START Data to examine

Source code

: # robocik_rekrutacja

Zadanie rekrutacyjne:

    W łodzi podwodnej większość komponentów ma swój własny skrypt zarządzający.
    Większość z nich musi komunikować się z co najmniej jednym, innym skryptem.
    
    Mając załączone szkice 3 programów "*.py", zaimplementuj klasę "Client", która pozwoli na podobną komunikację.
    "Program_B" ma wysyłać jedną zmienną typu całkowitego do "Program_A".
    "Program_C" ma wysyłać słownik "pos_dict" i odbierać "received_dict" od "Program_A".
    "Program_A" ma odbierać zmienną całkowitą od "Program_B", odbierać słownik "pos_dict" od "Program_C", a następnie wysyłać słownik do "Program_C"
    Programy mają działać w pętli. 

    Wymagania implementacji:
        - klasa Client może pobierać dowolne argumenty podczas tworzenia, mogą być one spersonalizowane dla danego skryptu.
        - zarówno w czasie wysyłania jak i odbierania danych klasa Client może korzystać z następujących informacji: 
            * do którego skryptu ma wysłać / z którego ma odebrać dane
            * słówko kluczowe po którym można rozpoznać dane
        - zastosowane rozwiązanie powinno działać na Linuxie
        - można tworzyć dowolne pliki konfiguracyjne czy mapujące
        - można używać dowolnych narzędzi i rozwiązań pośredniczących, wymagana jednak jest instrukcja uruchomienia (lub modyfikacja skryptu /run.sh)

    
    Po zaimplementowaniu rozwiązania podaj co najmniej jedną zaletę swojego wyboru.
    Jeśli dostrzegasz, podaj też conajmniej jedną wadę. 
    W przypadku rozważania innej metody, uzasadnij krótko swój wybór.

END Data to examine

* _Instructions for the task_
Using the data above, tally each line in which "klasa" appears and give the number with no other words.

* _Exercise output_
2